Di nuovo, il MUDEC di Milano propone una mostra dedicata al rapporto tra arte, ritualità ed etnografia, temi fondanti delle esposizioni della sede di via Tortona.

Protagonista è un fenomeno poco conosciuto ma estremamente interessante che ha caratterizzato l’arte del Secondo Dopoguerra: l’Art Brut. Questo movimento si sviluppa intorno alla figura del suo fondatore e promotore, Jean Dubuffet, ed è al centro della mostra “Dubuffet e l’Art Brut. L’arte degli outsider”, curata da Sarah Lombardi e Anic Zanzi. L’esposizione, aperta dal 12 ottobre 2024 al 16 febbraio 2025, ospita circa settanta opere di artisti appartenenti a questo movimento, in gran parte provenienti dalla più grande collezione esistente di Art Brut: la Collection de l’Art Brut di Losanna, fondata nel 1976 per volontà dello stesso Dubuffet.

La mostra ha l’obiettivo di far comprendere il concetto di Art Brut, dove “brut” significa grezzo, spontaneo e privo di condizionamenti culturali, celebrando l’originalità e la singolarità delle opere.

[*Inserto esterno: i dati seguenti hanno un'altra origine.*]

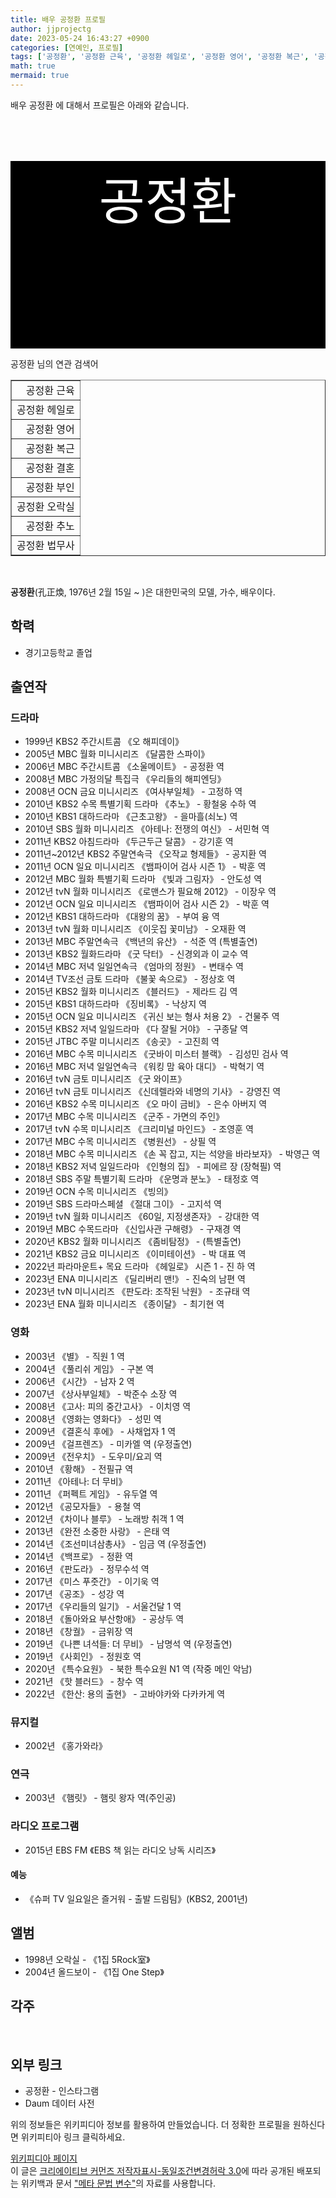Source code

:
 ```yaml
---
title: 배우 공정환 프로필
author: jjprojectg
date: 2023-05-24 16:43:27 +0900
categories: [연예인, 프로필]
tags: ['공정환', '공정환 근육', '공정환 헤일로', '공정환 영어', '공정환 복근', '공정환 결혼', '공정환 부인', '공정환 오락실', '공정환 추노', '공정환 법무사']
math: true
mermaid: true
---
```


<p>
배우 공정환 에 대해서  프로필은 아래와 같습니다. 
</p>
<div class="textimage_container" style="background-color:black ; width:100%; height:300px; ">
  <p style=" color: white; text-align: center;font-size:80">공정환</p>
</div>
<p>
 공정환 님의 연관 검색어
</p>
<table  border="1" class="dataframe"> <tr style="text-align: right;"> <td> 공정환 근육 </td></tr> <tr style="text-align: right;"> <td> 공정환 헤일로 </td></tr> <tr style="text-align: right;"> <td> 공정환 영어 </td></tr> <tr style="text-align: right;"> <td> 공정환 복근 </td></tr> <tr style="text-align: right;"> <td> 공정환 결혼 </td></tr> <tr style="text-align: right;"> <td> 공정환 부인 </td></tr> <tr style="text-align: right;"> <td> 공정환 오락실 </td></tr> <tr style="text-align: right;"> <td> 공정환 추노 </td></tr> <tr style="text-align: right;"> <td> 공정환 법무사 </td></tr></table>
<br />
<p><span></span>
</p>
<p><b>공정환</b>(孔正煥, 1976년 2월 15일 ~ )은 대한민국의 모델, 가수, 배우이다.
</p>

<h2>학력</h2>
<ul><li>경기고등학교 졸업</li></ul>

<h2>출연작</h2>
<h3>드라마</h3>
<ul><li>1999년 KBS2 주간시트콤 《오 해피데이》</li>
<li>2005년 MBC 월화 미니시리즈 《달콤한 스파이》</li>
<li>2006년 MBC 주간시트콤 《소울메이트》 - 공정환 역</li>
<li>2008년 MBC 가정의달 특집극 《우리들의 해피엔딩》</li>
<li>2008년 OCN 금요 미니시리즈 《여사부일체》 - 고정하 역</li>
<li>2010년 KBS2 수목 특별기획 드라마 《추노》 - 황철웅 수하 역</li>
<li>2010년 KBS1 대하드라마 《근초고왕》 - 을마흘(쇠노) 역</li>
<li>2010년 SBS 월화 미니시리즈 《아테나: 전쟁의 여신》 - 서민혁 역</li>
<li>2011년 KBS2 아침드라마 《두근두근 달콤》 - 강기훈 역</li>
<li>2011년~2012년 KBS2 주말연속극 《오작교 형제들》 - 공지환 역</li>
<li>2011년 OCN 일요 미니시리즈 《뱀파이어 검사 시즌 1》 - 박훈 역</li>
<li>2012년 MBC 월화 특별기획 드라마 《빛과 그림자》 - 안도성 역</li>
<li>2012년 tvN 월화 미니시리즈 《로맨스가 필요해 2012》 - 이장우 역</li>
<li>2012년 OCN 일요 미니시리즈 《뱀파이어 검사 시즌 2》 - 박훈 역</li>
<li>2012년 KBS1 대하드라마 《대왕의 꿈》 - 부여 융 역</li>
<li>2013년 tvN 월화 미니시리즈 《이웃집 꽃미남》 - 오재환 역</li>
<li>2013년 MBC 주말연속극 《백년의 유산》 - 석준 역 (특별출연)</li>
<li>2013년 KBS2 월화드라마 《굿 닥터》 - 신경외과 이 교수 역</li>
<li>2014년 MBC 저녁 일일연속극 《엄마의 정원》 - 변태수 역</li>
<li>2014년 TV조선 금토 드라마 《불꽃 속으로》 - 정상호 역</li>
<li>2015년 KBS2 월화 미니시리즈 《블러드》 - 제라드 김 역</li>
<li>2015년 KBS1 대하드라마 《징비록》 - 낙상지 역</li>
<li>2015년 OCN 일요 미니시리즈 《귀신 보는 형사 처용 2》 - 건물주 역</li>
<li>2015년 KBS2 저녁 일일드라마 《다 잘될 거야》 - 구종달 역</li>
<li>2015년 JTBC 주말 미니시리즈 《송곳》 - 고진희 역</li>
<li>2016년 MBC 수목 미니시리즈 《굿바이 미스터 블랙》 - 김성민 검사 역</li>
<li>2016년 MBC 저녁 일일연속극 《워킹 맘 육아 대디》 - 박혁기 역</li>
<li>2016년 tvN 금토 미니시리즈 《굿 와이프》</li>
<li>2016년 tvN 금토 미니시리즈 《신데렐라와 네명의 기사》 - 강영진 역</li>
<li>2016년 KBS2 수목 미니시리즈 《오 마이 금비》 - 은수 아버지 역</li>
<li>2017년 MBC 수목 미니시리즈 《군주 - 가면의 주인》</li>
<li>2017년 tvN 수목 미니시리즈 《크리미널 마인드》 - 조영훈 역</li>
<li>2017년 MBC 수목 미니시리즈 《병원선》 - 상필 역</li>
<li>2018년 MBC 수목 미니시리즈 《손 꼭 잡고, 지는 석양을 바라보자》 - 박영근 역</li>
<li>2018년 KBS2 저녁 일일드라마 《인형의 집》 - 피에르 장 (장혁필) 역</li>
<li>2018년 SBS 주말 특별기획 드라마 《운명과 분노》 - 태정호 역</li>
<li>2019년 OCN 수목 미니시리즈 《빙의》</li>
<li>2019년 SBS 드라마스페셜 《절대 그이》 - 고지석 역</li>
<li>2019년 tvN 월화 미니시리즈 《60일, 지정생존자》 - 강대한 역</li>
<li>2019년 MBC 수목드라마 《신입사관 구해령》 - 구재경 역</li>
<li>2020년 KBS2 월화 미니시리즈 《좀비탐정》 - (특별출연)</li>
<li>2021년 KBS2 금요 미니시리즈 《이미테이션》 - 박 대표 역</li>
<li>2022년 파라마운트+ 목요 드라마 《헤일로》 시즌 1 - 진 하 역</li>
<li>2023년 ENA 미니시리즈 《딜리버리 맨!》 - 진숙의 남편 역</li>
<li>2023년 tvN 미니시리즈 《판도라: 조작된 낙원》 - 조규태 역</li>
<li>2023년 ENA 월화 미니시리즈 《종이달》 - 최기현 역</li></ul>

<h3>영화</h3>
<ul><li>2003년 《별》 - 직원 1 역</li>
<li>2004년 《풀리쉬 게임》 - 구본 역</li>
<li>2006년 《시간》 - 남자 2 역</li>
<li>2007년 《상사부일체》 - 박준수 소장 역</li>
<li>2008년 《고사: 피의 중간고사》 - 이치영 역</li>
<li>2008년 《영화는 영화다》 - 성민 역</li>
<li>2009년 《결혼식 후에》 - 사채업자 1 역</li>
<li>2009년 《걸프렌즈》 - 미카엘 역 (우정출연)</li>
<li>2009년 《전우치》 - 도우미/요괴 역</li>
<li>2010년 《황해》 - 전필규 역</li>
<li>2011년 《아테나: 더 무비》</li>
<li>2011년 《퍼펙트 게임》 - 유두열 역</li>
<li>2012년 《공모자들》 - 용철 역</li>
<li>2012년 《차이나 블루》 - 노래방 취객 1 역</li>
<li>2013년 《완전 소중한 사랑》 - 은태 역</li>
<li>2014년 《조선미녀삼총사》 - 임금 역 (우정출연)</li>
<li>2014년 《백프로》 - 정환 역</li>
<li>2016년 《판도라》 - 정무수석 역</li>
<li>2017년 《미스 푸줏간》 - 이기욱 역</li>
<li>2017년 《공조》 - 성강 역</li>
<li>2017년 《우리들의 일기》 - 서울건달 1 역</li>
<li>2018년 《돌아와요 부산항애》 - 공상두 역</li>
<li>2018년 《창궐》 - 금위장 역</li>
<li>2019년 《나쁜 녀석들: 더 무비》 - 남명석 역 (우정출연)</li>
<li>2019년 《사회인》 - 정원호 역</li>
<li>2020년 《특수요원》 - 북한 특수요원 N1 역 (작중 메인 악남)</li>
<li>2021년 《핫 블러드》 - 창수 역</li>
<li>2022년 《한산: 용의 출현》 - 고바야카와 다카카게 역</li></ul>

<h3>뮤지컬</h3>
<ul><li>2002년 《홍가와라》</li></ul>

<h3>연극</h3>
<ul><li>2003년 《햄릿》 - 햄릿 왕자 역(주인공)</li></ul>

<h3>라디오 프로그램</h3>
<ul><li>2015년 EBS FM 《EBS 책 읽는 라디오 낭독 시리즈》</li></ul>

<h4>예능</h4>
<ul><li>《슈퍼 TV 일요일은 즐거워 - 출발 드림팀》(KBS2, 2001년)</li></ul>

<h2>앨범</h2>
<ul><li>1998년 오락실 - 《1집 5Rock室》</li>
<li>2004년 올드보이 - 《1집 One Step》</li></ul>

<h2>각주</h2>
<p><br></p>

<h2>외부 링크</h2>
<ul><li>공정환 - 인스타그램</li>
<li>Daum 데이터 사전</li></ul>
<p>
위의 정보들은 위키피디아 정보를 활용하여 만들었습니다. 
더 정확한 프로필을 원하신다면 위키피티아 링크 클릭하세요. 
</p>
<a href="https://ko.wikipedia.org/wiki/공정환" >위키피디아 페이지 </a>


<footer>
이 글은 <a href="https://creativecommons.org/licenses/by-sa/3.0/">크리에이티브 커먼즈 저작자표시-동일조건변경허락 3.0</a>에 따라 공개된 배포되는 위키백과 문서 <a href="https://ko.wikipedia.org/wiki/메타_문법_변수">"메타 문법 변수"</a>의 자료를 사용합니다.
</footer>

Nato nella Parigi del Secondo Dopoguerra, questo fenomeno si sviluppa fuori dai circuiti tradizionali dei musei e delle gallerie, distaccandosi dai canoni dell’arte del tempo.

L’Art Brut, definita come un’estrema propaggine dell’avanguardia, supera i confini tradizionali e accoglie una varietà di creatori definiti outsider: autodidatti, emarginati, persone con difficoltà psicologiche o traumi, spesso lontani dal mondo dell’arte professionale. Questa è la vera rivoluzione: l’arte non più come disciplina esclusiva, ma come espressione libera e autentica.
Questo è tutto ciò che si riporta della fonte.